In Kraepelin's pioneering diagnostic system, dementia praecox was divided from manic depressive psychosis. Although modern psychiatry has continued to effectively use this dichotomous classification, there is increasing evidence of connections between the 2 disorders. Some symptoms of the disorders are similar, there appears to be some genetic overlap, and many of the psychopharmacologic interventions are effective in both disorders. The evolving understanding of this interface and the implications for psychopharmacologic interventions will be discussed.

Historical Background

In Kraepelin's groundbreaking conceptual schema of 1919, dementia praecox was differentiated from manic-depressive psychosis.[1] He based his observations on the clinical course over decades in more than 1000 patients, and he included both symptomatic as well as longitudinal elements. The process of dementia referred to Kraepelin's observation of extensive difficulties in perceptual as well as cognitive areas of function, and praecox to the early onset of the disorder.[2] The progressive downhill course was one of the characteristics that Kraepelin thought distinguished the disorder from the periods of normal function he noted in manic-depressive psychoses. Despite his pessimistic prognostic view, he recognized that a small percentage did not deteriorate or showed improvement.[3]

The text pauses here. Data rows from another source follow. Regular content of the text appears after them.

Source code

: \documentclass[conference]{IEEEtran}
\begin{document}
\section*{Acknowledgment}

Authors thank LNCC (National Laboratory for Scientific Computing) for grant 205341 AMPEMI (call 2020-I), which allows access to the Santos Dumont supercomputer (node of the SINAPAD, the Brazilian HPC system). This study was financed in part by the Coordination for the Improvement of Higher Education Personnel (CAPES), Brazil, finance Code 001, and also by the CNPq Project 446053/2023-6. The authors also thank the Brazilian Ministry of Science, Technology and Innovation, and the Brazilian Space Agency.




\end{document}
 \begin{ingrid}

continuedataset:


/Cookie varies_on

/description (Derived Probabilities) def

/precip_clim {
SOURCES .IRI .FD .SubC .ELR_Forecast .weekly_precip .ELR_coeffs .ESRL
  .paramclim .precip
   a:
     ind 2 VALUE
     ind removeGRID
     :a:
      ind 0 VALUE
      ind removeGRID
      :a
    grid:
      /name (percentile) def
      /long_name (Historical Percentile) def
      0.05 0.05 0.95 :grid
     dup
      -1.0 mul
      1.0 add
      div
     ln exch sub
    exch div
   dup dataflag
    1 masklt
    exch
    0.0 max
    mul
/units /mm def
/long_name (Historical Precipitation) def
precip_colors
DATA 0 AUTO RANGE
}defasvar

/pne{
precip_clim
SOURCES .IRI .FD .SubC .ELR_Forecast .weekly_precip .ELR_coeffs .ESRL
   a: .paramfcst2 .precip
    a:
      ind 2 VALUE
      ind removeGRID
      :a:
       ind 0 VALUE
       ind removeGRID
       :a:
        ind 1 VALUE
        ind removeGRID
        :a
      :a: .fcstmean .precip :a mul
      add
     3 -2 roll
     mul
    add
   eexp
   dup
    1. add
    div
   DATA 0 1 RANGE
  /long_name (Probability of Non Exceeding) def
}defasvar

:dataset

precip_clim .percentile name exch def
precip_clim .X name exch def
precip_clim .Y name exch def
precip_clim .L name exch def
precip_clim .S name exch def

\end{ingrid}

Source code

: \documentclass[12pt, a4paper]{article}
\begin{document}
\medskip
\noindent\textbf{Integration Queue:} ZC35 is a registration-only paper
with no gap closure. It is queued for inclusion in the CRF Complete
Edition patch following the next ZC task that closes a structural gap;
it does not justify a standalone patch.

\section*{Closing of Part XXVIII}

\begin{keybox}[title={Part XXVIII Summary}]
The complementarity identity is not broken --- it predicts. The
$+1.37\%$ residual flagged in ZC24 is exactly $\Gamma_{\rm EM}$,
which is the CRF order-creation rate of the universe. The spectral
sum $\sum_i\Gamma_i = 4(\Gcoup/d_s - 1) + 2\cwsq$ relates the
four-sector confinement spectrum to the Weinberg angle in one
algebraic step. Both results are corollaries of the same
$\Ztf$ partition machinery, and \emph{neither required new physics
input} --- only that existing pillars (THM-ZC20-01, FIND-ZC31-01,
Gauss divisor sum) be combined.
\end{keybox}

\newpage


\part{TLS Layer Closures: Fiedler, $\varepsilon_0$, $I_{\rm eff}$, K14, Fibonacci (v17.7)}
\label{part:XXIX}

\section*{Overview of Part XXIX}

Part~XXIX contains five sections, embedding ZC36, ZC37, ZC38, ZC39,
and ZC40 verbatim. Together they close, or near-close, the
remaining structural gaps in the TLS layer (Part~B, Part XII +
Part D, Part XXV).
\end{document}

In 1911, Bleuler coined the term "schizophrenia," derived from the Greek, indicating a "splitting of the mind."[4] The process of splitting referred to the separation of normally integrated psychic functions that coordinated thought, affect, and behavior. This splitting was viewed as occurring as the personality lost its logical unity and sense of connectedness. Pathognomonic symptoms were seen as primary to the diagnosis. In contrast to Kraepelin, Bleuler stressed the variability in course and referred to "the schizophrenias" to emphasize these differences between individuals. Blunted affect, loosening of associations, ambivalence, and autism were seen as core features of the disorder. Bleuler considered symptoms such as delusions and hallucinations secondary symptoms since they occurred in disorders other than schizophrenia and were viewed as reactions to internal or environmental states.

Kurt Schneider also advocated core pathognomonic features of schizophrenia that he termed "first-rank" symptoms.[5] These symptoms included hearing one's thoughts spoken aloud; auditory hallucinations commenting on one's own behavior; thought withdrawal, insertion, and broadcasting; and somatic hallucinations, or the experience of one's thoughts as being controlled or influenced from the outside.

Prior to the DSM-III, the diagnostic symptoms in the United States suffered from vague descriptions and ill-defined criteria, resulting in unreliable diagnostic categories. In an attempt to introduce rigor into the classification system, the DSM-III system was based on narrowly defined, standardized diagnostic categories that could be easily and reliable communicated to researchers and clinicians. The validity of the diagnostic divisions could then be scientifically tested. The Kraepelinian distinction between schizophrenia and bipolar disorder was maintained in the DSM. However, pathognomonic signs were also considered central. Only 1 symptom needed to be present for 6 months if the individual experienced "bizarre" delusions or hallucinations, 2 or more voices conversing, or the Schneiderian first-rank symptom of a voice keeping a running commentary on a person's behavior or thoughts.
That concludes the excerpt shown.